[Work to be completed]:
Wherever a line of the records contains "have", copy that line.

___ Supplied material ___

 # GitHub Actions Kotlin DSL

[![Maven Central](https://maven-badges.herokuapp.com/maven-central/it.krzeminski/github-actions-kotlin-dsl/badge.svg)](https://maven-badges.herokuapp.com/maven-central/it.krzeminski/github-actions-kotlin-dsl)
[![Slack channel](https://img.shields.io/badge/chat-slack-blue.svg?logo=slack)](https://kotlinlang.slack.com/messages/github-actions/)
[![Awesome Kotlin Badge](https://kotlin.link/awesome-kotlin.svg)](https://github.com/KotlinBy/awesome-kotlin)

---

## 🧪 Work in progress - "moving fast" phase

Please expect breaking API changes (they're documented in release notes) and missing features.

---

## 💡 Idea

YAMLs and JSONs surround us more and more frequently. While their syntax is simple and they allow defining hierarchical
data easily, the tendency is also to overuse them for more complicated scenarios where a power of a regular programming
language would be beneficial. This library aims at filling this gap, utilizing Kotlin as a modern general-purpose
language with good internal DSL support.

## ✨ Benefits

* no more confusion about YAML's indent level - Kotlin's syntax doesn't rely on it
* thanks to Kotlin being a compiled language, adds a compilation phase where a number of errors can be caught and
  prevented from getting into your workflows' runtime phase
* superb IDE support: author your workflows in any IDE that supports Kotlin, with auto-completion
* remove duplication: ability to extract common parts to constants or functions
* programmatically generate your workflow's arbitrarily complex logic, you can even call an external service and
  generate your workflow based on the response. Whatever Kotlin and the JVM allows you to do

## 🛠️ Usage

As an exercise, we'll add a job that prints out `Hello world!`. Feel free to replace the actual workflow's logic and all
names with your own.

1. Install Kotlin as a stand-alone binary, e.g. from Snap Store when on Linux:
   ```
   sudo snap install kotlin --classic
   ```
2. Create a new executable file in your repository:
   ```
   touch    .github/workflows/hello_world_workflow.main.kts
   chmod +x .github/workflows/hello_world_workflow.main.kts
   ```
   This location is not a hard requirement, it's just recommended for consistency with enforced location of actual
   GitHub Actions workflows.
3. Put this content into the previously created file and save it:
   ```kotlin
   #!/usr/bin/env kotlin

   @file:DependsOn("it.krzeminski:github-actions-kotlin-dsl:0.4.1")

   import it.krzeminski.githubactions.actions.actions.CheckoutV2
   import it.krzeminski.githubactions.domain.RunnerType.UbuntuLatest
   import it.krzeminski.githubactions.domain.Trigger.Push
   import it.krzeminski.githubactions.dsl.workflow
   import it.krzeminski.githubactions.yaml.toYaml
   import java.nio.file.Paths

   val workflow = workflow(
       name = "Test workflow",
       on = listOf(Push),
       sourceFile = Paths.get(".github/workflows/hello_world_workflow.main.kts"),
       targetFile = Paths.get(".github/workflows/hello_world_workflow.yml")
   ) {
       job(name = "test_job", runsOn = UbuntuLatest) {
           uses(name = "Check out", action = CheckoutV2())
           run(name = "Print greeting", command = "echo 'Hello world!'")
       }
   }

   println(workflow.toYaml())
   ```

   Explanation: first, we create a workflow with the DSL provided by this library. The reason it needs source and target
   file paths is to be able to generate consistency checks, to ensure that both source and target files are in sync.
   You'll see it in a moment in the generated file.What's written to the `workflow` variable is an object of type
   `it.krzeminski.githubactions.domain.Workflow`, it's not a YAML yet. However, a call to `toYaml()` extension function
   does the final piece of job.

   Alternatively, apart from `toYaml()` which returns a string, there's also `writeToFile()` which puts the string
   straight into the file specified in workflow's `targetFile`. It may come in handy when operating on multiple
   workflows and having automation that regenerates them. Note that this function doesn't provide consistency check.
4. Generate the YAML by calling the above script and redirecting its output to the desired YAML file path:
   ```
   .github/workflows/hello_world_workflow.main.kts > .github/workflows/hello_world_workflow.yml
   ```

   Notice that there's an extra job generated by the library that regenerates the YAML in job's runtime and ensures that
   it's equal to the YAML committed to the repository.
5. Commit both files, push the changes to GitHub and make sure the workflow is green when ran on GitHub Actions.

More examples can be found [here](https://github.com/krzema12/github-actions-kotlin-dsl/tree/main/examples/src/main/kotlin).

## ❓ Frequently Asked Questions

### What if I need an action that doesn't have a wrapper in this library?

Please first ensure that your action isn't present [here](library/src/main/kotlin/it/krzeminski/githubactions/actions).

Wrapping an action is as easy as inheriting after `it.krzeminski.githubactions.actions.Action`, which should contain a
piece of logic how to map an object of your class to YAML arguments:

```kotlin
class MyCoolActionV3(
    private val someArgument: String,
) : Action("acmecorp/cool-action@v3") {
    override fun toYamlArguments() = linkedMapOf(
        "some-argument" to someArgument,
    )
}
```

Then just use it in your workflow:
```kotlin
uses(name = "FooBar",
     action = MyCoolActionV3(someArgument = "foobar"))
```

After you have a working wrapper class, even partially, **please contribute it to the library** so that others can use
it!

___

[Final answer]:
### What if I need an action that doesn't have a wrapper in this library?
After you have a working wrapper class, even partially, **please contribute it to the library** so that others can use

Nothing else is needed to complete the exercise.